BILL HEANEY’S NOTEBOOK COLUMN

BILL HEANEYWe have been given an insight into the SNP (and West Dunbartonshire Council) thinking on their ban and boycott of The Democrat.

It seems that in my capacity as editor, I come across as someone who is bitter about this boycott and as a consequence my “reasonable filter” has all but disappeared.

Rather than producing objective journalism, I am perceived as a one man crusader against anything the SNP/Tory/Independent Council administration do.

The Democrat is seen by the administration to support the trade unions “who are wedded to the past,” and Community Party Cllr Jim  Bollan “whose view of the world is similarly wedded to the past and his own survival agenda.”

I was asked if Cllr Bollan would be afforded similar praise for all the work he does – particularly in relation to the recent graft and corruption inquiry – if it were a Labour administration in power.

The Council, I am told, exists to provide local services and as a consequence it employs people – “All too often it’s considered by [trade] unions to be an employer first and foremost.”

While I am grateful for this information from inside the SNP, I have to ask who wouldn’t be angry and upset if they were unjustly banned and boycotted from receiving the services the rest of the media are accorded by tradition and custom and practice by the Council?

Especially when their reasons are that The Dumbarton Democrat is not a member of IPSO, the regulatory organisation which succeeded the Press Council after that organisation was found to be a lame duck.

Reason number two appears to be an allegation that I interrupted a Council meeting. This is untrue.

The facts are that I spoke to Provost William Hendrie during a tea break about the fact that I could neither hear the meeting nor see the participants in order to identify them in my reports of the meetings.

I was quickly surrounded by a Communications Officer, a solicitor, the Chief Executive and another person from the management team.

They told me I was behaving inappropriately and that my behaviour would have a deleterious affect on my health – “You had better watch yourself,” I was told.

I was then ushered out of the chamber on to a stair landing before being told later that I was never to be allowed into the chamber again, or to sit with other journalists on the “press bench”.
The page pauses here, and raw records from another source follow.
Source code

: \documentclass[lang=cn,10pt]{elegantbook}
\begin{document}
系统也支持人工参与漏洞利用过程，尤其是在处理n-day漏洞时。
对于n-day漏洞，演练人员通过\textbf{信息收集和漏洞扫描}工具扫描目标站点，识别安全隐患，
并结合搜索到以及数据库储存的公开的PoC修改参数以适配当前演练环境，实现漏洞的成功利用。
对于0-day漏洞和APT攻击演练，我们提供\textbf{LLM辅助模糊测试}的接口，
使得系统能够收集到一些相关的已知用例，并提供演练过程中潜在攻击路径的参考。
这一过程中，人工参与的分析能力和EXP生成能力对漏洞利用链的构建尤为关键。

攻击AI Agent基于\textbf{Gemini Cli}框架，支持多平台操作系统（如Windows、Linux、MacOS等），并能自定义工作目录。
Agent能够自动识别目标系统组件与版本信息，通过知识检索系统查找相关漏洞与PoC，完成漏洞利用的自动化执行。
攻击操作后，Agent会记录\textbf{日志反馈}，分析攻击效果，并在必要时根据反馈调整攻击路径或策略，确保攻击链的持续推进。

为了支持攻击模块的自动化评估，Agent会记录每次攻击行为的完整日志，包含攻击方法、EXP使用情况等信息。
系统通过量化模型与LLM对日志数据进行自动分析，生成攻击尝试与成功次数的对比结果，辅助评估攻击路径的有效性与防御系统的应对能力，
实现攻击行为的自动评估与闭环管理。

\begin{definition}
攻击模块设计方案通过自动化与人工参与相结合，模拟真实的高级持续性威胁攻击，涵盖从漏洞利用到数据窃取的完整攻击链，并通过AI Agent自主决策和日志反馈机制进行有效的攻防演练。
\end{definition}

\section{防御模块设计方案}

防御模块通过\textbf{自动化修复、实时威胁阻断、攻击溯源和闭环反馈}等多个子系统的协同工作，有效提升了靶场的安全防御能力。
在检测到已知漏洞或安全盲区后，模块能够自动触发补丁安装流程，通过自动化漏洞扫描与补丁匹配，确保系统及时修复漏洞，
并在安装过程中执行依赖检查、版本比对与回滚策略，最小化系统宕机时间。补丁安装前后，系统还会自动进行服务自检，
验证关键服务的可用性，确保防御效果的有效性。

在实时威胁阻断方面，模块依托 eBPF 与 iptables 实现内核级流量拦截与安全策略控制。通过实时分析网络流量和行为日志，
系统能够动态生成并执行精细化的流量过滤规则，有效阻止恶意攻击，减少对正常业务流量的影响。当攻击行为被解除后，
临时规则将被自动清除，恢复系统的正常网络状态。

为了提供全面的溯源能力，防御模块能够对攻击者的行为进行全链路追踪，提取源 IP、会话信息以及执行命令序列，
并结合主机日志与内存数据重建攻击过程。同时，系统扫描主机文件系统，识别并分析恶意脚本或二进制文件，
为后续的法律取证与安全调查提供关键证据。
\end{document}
It’s a fact that the Council chamber in the newly refurbished Burgh Hall – at a cost of £15 million – is not fit for purpose as an auditorium.

The press and public have great difficulty in hearing the proceedings or taking notes of what is being done in their name.

This is supposed to be a public forum after all.

Like mostly everyone else I have been watching and writing about D-Day and how thousands of brave men and women died so that the rest of us might be free to live in a democracy which treasured freedom of speech and a free press.

These freedoms have been undermined here in West Dunbartonshire by the Council’s ongoing refusal to have the sound equipment brought up to a standard, which allows people to hear the proceedings.

The SNP administration and the Chief Executive of the Council should also be examining the boycott and ban on The Democrat to see if their reasons (which have never been officially conveyed  to me, the editor of this digital platform) stand up to public scrutiny.

One comment

  1. Definitely guilty of being wedded to the Unions and that will never change. Have never hidden the fact I am a Socialist and as Marx said the cycle will come around when capitalism collapses. Not sure what the point about my survival agenda is as my vote increased 20% at the last elections.